U.S. Open 2017: Golf's Great Unknown Courses
May 30, 2013
Valhalla (1996 PGA Championship)
The PGA of America purchased a stake in this Kentucky course in 1993 shortly after announcing the track would host its flagship event in 1996. The organization completely owns the course now, ensuring this Jack Nicklaus design will host more big events like next year's PGA. It hasn't always drawn the most positive reactions, but it's tough to argue with the results. Both majors it has hosted have ended in playoffs, including the famous Tiger Woods-Bob May duel in 2000.
Bethpage Black (2002 U.S. Open)
The U.S. Open being played on a true public golf course(not counting Pebble Beach and its $500 green fee)? It was a novel idea when the USGA selected the Long Island track to host its national championship in 2002. But a successful tournament won by Tiger Woods encouraged the USGA to return in 2009 and try several other public venues.
Olympia Fields (2003 U.S. Open)
After a 41-year break between hosting a major, this Chicago-area course was put back into the spotlight -- but we're not sure when or if it will receive an encore. The course didn't draw rave reviews from players or fans after Jim Furyk's three-shot win over Stephen Leaney and there hasn't been much talk of a USGA return.
Whistling Straits (2004 PGA Championship)
A Pete Dye course perched above Lake Michigan produced spectacular photos leading up to its first major, but not much else was known about a course which had opened just six years before. But the Irish links-style track has remained in the PGA of America's rotation for its biggest event. After what happened to Dustin Johnson in 2010, though, the pros will probably be extra careful with the course's countless bunkers when the PGA Championship returns in 2015.
Royal Liverpool (2006 British Open)
When the Open Championship returned to Hoylake after nearly a 40-year break, much had changed, including tweaking the course's routing to start on the 17th hole and finish on the 16th. But the course still played like a true links course with rock-hard fairways that famously allowed Tiger Woods to hit just one driver all week on his way to a win. The Open will head back to Royal Liverpool next year.

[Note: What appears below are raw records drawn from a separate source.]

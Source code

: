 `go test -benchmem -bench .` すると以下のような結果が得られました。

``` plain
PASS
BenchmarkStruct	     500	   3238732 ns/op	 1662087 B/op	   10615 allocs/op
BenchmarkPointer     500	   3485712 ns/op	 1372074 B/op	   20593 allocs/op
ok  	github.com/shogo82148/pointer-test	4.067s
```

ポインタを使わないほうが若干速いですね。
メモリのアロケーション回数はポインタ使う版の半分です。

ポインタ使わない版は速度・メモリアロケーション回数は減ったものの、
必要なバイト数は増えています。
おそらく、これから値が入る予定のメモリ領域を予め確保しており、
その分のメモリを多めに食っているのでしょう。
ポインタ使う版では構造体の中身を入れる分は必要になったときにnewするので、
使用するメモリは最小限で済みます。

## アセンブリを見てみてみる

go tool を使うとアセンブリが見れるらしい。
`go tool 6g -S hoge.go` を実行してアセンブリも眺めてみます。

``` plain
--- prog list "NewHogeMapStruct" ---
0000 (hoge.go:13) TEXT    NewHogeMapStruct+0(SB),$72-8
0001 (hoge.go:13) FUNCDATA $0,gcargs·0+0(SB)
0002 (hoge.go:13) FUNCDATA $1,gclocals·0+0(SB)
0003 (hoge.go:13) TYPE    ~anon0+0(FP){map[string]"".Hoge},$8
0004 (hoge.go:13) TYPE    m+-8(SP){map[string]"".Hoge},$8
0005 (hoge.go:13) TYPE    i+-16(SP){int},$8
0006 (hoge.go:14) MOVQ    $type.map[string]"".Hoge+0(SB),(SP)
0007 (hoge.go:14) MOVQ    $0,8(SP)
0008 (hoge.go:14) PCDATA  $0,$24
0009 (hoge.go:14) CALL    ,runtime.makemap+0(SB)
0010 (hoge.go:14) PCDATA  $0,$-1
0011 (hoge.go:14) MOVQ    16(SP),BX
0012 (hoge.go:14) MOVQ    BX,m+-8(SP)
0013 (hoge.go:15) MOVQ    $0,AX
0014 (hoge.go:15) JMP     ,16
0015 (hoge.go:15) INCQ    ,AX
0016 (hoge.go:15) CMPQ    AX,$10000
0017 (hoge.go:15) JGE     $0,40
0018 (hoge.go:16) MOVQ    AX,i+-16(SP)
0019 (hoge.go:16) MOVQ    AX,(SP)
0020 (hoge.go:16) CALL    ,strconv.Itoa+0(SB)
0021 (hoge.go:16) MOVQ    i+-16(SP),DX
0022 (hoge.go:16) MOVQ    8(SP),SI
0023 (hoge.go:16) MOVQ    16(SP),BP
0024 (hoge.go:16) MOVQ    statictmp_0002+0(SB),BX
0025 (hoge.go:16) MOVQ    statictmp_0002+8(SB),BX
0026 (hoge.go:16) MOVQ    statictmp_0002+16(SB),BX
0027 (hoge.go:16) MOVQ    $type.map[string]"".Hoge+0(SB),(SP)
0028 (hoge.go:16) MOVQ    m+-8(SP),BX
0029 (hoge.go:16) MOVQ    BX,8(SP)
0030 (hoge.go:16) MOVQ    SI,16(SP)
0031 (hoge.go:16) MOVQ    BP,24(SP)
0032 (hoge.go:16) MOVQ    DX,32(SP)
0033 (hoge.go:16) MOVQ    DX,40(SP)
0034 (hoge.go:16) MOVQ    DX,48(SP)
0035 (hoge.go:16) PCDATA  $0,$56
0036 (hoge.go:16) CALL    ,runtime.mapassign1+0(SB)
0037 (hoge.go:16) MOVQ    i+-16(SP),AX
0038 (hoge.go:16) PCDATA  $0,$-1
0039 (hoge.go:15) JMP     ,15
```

The Ocean Course (2012 PGA Championship)
Despite playing host to perhaps the most famous Ryder Cup ever (the 1991 "War by the Shore"), Kiawah's Ocean Course wasn't the site of another major event until the 2012 PGA Championship. There was talk of possible astronomical scores on the windswept, penal Pete Dye track that had served the match-play format so well. But heavy rains softened the course and Rory McIlroytook advantage with a runaway victory.
Merion (2013 U.S. Open)
Merion's East Course had hosted four previous U.S. Opens, but there were plenty of questions surrounding the historic track heading into the 2013 event. Thirty-two years after the big boys last teed it up there, concerns were raised about a course measuring less than 7,000 yards standing up to today's players using modern equipment. In the end, Merion held its own, with Justin Rose winning at one over.
Chambers Bay Golf Course (2015 U.S. Open)
This Washington muni was awarded a U.S. Open just months after opening in 2007. A trial run at the 2010 U.S. Amateur helped answer questions about how the course would play in competition, but no one was prepared for the bumpy greens that were an unfortunate constant topic of conversation -- and were put even more under the microscope after Dustin Johnson's three-putt on the 72nd hole. It remains to be seen whether Chambers Bay will get another shot. The USGA has its dance card filled through 2026.
Erin Hills (2017 U.S. Open)
Following the blueprint for Chambers Bay, this newer Milwaukee-area muny hosted a U.S. Amateur before being the site of the national championship. The inland links is the latest example of the USGA mixing in out-of-the-box course ideas with more traditional sites like Pinehurst (2014), Oakmont (2016) and Shinnecock Hills (2018).